Lets start with the idea that wages are perfectly flexible – which is rubbish but is a nice starting point. In that case, lets look at how the tax would influence the equilibrium in the labour market:
Point C is where we would be sitting with no tax. Point B is the after tax wage received by the supplier (our aggregate employee) and Point A is the cost to the consumer (our aggregate employer). With fully flexible wages a reduction in the tax makes this wedge between points B and A smaller – implying that we “move” up the supply curve and “move” down the demand curve.
As a result, the lower tax leads to higher employment, higher net wages, and lower gross costs for businesses.
Now assume that the net wage is fixed. Why would it be fixed, hell I have no idea, but for now lets assume that businesses take ALL of any tax cut IMMEDIATELY. In that case there is no “downward pressure on wages” for workers, as they are fixed.
Now assume that the gross wage is fixed. If this is the case a lower tax will lead to higher net wages.
We have three situations here:
- Wages are flexible.
- Net wages are fixed
- Gross wages are fixed.
In all three case net wages did not fall. As it is falling net wages that will “feed into expectations of deflation” when Krugman says “If you cut taxes on labor income, this expands labor supply — which puts downward pressure on wages and leads to expectations of deflation” he appears to be talking crack.
But there is something in this right.
Of course the is an argument that leads down these roads. And it stems from an issue I ignored in my viciously partial equilibrium discussion above (one I merely made to rebut what sounded like a very partial eqm analysis on the other side).

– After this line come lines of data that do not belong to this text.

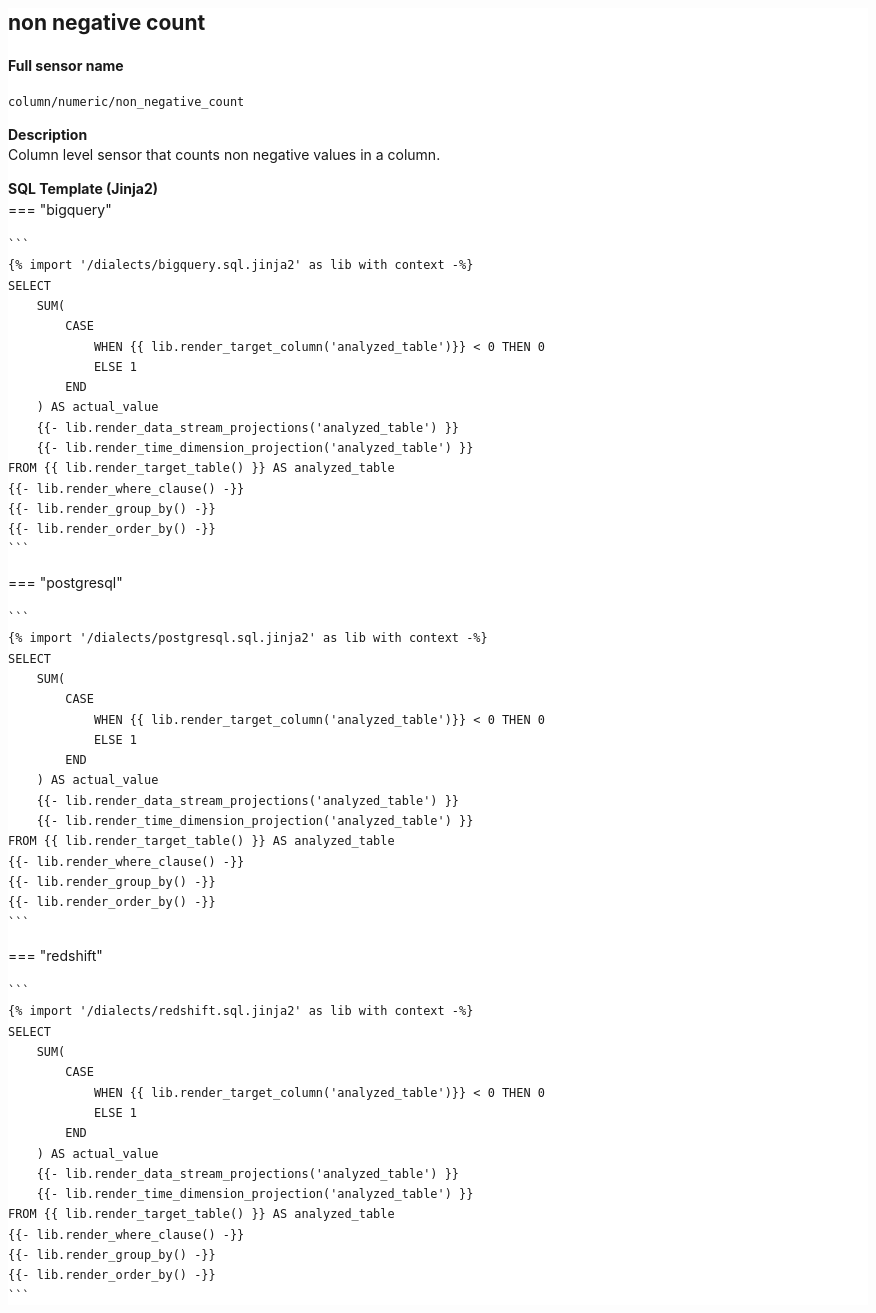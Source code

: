## **non negative count**
**Full sensor name**
```
column/numeric/non_negative_count
```
**Description**  
Column level sensor that counts non negative values in a column.




**SQL Template (Jinja2)**  
=== "bigquery"
      
    ```
    {% import '/dialects/bigquery.sql.jinja2' as lib with context -%}
    SELECT
        SUM(
            CASE
                WHEN {{ lib.render_target_column('analyzed_table')}} < 0 THEN 0
                ELSE 1
            END
        ) AS actual_value
        {{- lib.render_data_stream_projections('analyzed_table') }}
        {{- lib.render_time_dimension_projection('analyzed_table') }}
    FROM {{ lib.render_target_table() }} AS analyzed_table
    {{- lib.render_where_clause() -}}
    {{- lib.render_group_by() -}}
    {{- lib.render_order_by() -}}
    ```
=== "postgresql"
      
    ```
    {% import '/dialects/postgresql.sql.jinja2' as lib with context -%}
    SELECT
        SUM(
            CASE
                WHEN {{ lib.render_target_column('analyzed_table')}} < 0 THEN 0
                ELSE 1
            END
        ) AS actual_value
        {{- lib.render_data_stream_projections('analyzed_table') }}
        {{- lib.render_time_dimension_projection('analyzed_table') }}
    FROM {{ lib.render_target_table() }} AS analyzed_table
    {{- lib.render_where_clause() -}}
    {{- lib.render_group_by() -}}
    {{- lib.render_order_by() -}}
    ```
=== "redshift"
      
    ```
    {% import '/dialects/redshift.sql.jinja2' as lib with context -%}
    SELECT
        SUM(
            CASE
                WHEN {{ lib.render_target_column('analyzed_table')}} < 0 THEN 0
                ELSE 1
            END
        ) AS actual_value
        {{- lib.render_data_stream_projections('analyzed_table') }}
        {{- lib.render_time_dimension_projection('analyzed_table') }}
    FROM {{ lib.render_target_table() }} AS analyzed_table
    {{- lib.render_where_clause() -}}
    {{- lib.render_group_by() -}}
    {{- lib.render_order_by() -}}
    ```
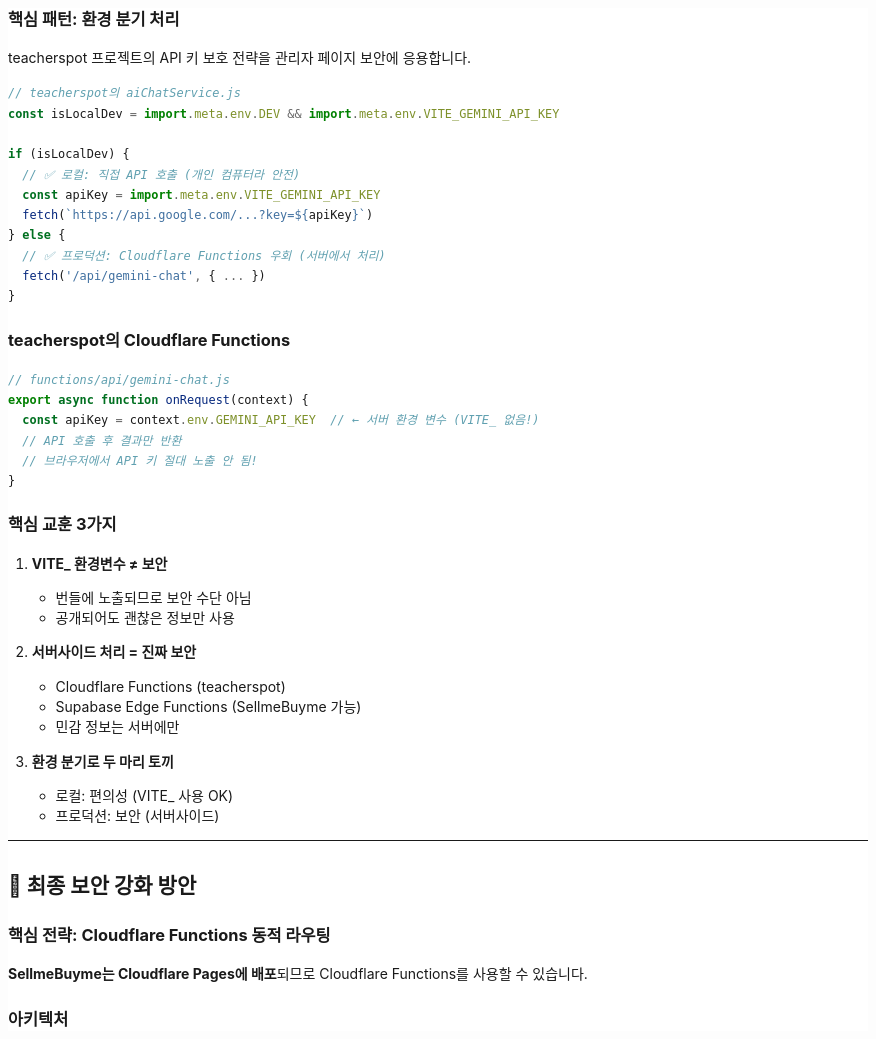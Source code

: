 ### 핵심 패턴: 환경 분기 처리

teacherspot 프로젝트의 API 키 보호 전략을 관리자 페이지 보안에 응용합니다.

```javascript
// teacherspot의 aiChatService.js
const isLocalDev = import.meta.env.DEV && import.meta.env.VITE_GEMINI_API_KEY

if (isLocalDev) {
  // ✅ 로컬: 직접 API 호출 (개인 컴퓨터라 안전)
  const apiKey = import.meta.env.VITE_GEMINI_API_KEY
  fetch(`https://api.google.com/...?key=${apiKey}`)
} else {
  // ✅ 프로덕션: Cloudflare Functions 우회 (서버에서 처리)
  fetch('/api/gemini-chat', { ... })
}
```

### teacherspot의 Cloudflare Functions

```javascript
// functions/api/gemini-chat.js
export async function onRequest(context) {
  const apiKey = context.env.GEMINI_API_KEY  // ← 서버 환경 변수 (VITE_ 없음!)
  // API 호출 후 결과만 반환
  // 브라우저에서 API 키 절대 노출 안 됨!
}
```

### 핵심 교훈 3가지

1. **VITE_ 환경변수 ≠ 보안**
   - 번들에 노출되므로 보안 수단 아님
   - 공개되어도 괜찮은 정보만 사용

2. **서버사이드 처리 = 진짜 보안**
   - Cloudflare Functions (teacherspot)
   - Supabase Edge Functions (SellmeBuyme 가능)
   - 민감 정보는 서버에만

3. **환경 분기로 두 마리 토끼**
   - 로컬: 편의성 (VITE_ 사용 OK)
   - 프로덕션: 보안 (서버사이드)

---

## 🎯 최종 보안 강화 방안

### 핵심 전략: Cloudflare Functions 동적 라우팅

**SellmeBuyme는 Cloudflare Pages에 배포**되므로 Cloudflare Functions를 사용할 수 있습니다.

### 아키텍처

The paper Krugman links to makes a slightly different argument for why tax cuts lead to lower output. Namely when the central bank is unable (or is at least unwilling to) react to deflationary pressure, then a tax cut could lead to lower GOODS prices.

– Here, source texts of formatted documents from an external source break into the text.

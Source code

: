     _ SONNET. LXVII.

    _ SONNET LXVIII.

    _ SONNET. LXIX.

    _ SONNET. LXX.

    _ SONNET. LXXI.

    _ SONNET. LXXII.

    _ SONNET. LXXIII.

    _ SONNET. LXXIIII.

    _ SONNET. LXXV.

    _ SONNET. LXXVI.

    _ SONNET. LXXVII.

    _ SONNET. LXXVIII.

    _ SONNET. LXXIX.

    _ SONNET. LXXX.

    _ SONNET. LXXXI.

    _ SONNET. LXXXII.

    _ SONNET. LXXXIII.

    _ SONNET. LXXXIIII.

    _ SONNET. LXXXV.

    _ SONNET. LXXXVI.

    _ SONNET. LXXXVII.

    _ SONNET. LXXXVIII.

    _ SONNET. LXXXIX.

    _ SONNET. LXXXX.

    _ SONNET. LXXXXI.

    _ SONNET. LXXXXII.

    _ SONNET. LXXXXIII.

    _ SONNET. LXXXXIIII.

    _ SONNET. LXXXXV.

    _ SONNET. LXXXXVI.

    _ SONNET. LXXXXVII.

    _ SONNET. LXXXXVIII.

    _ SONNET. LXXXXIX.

In this case the direct impact of the tax cut on the labour market (an increase in real net wages leading to a temporary increase in the quantity of labour supplied) is dwarfed by the increase in the real interest rate (as a sudden drop in goods prices leads to a reduction in inflation expectations).
Given the assumptions of:
- A central bank that can’t commit to future inflation,
- Some adaptive nature (at least from a one-off shift in goods prices) in the formation of inflation expectations,
- Complete Ricardian equivalence (so that the tax cuts have no impact on aggregate demand)

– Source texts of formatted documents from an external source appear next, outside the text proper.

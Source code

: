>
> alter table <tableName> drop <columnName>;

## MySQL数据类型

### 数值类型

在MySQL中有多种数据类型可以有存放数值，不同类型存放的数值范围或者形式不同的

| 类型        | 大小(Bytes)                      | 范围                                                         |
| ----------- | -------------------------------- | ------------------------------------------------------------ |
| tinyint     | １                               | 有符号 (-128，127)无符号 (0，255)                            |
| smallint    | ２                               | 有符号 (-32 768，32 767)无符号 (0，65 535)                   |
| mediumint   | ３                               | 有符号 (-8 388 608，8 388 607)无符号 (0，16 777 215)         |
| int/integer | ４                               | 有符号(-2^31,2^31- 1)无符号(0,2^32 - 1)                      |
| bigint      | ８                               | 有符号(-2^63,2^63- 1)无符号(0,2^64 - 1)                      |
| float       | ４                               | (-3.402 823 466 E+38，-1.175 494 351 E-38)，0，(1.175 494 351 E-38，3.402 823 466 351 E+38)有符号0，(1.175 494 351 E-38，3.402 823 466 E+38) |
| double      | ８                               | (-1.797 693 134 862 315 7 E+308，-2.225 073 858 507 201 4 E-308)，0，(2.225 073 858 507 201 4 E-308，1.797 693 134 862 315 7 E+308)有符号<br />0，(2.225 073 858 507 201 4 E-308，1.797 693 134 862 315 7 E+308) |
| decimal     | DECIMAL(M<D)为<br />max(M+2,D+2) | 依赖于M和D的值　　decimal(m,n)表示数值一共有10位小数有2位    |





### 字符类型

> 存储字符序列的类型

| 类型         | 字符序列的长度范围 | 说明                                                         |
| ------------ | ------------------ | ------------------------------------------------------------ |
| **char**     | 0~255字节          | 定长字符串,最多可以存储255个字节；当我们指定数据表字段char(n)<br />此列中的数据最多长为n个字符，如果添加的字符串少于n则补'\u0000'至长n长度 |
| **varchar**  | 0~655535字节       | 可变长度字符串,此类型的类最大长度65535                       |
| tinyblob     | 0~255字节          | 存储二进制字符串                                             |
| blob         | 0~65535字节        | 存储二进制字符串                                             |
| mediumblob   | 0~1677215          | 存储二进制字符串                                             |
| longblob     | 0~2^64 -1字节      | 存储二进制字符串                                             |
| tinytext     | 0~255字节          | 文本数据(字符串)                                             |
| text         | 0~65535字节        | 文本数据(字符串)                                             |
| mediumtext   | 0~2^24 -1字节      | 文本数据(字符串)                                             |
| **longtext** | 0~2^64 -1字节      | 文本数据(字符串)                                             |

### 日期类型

This is reasonable enough. However, then we have to ask if we find those assumptions reasonable, and whether they translate into the current situation that we are in.
I’m not sure, but I was under the impression the the Fed had pushed up inflation expectations and that typically credit constraints (which are heightened during a credit driven recession) made Ricardian equivalence a relatively poor approximation of short term behaviour in the face of a temporary tax cut.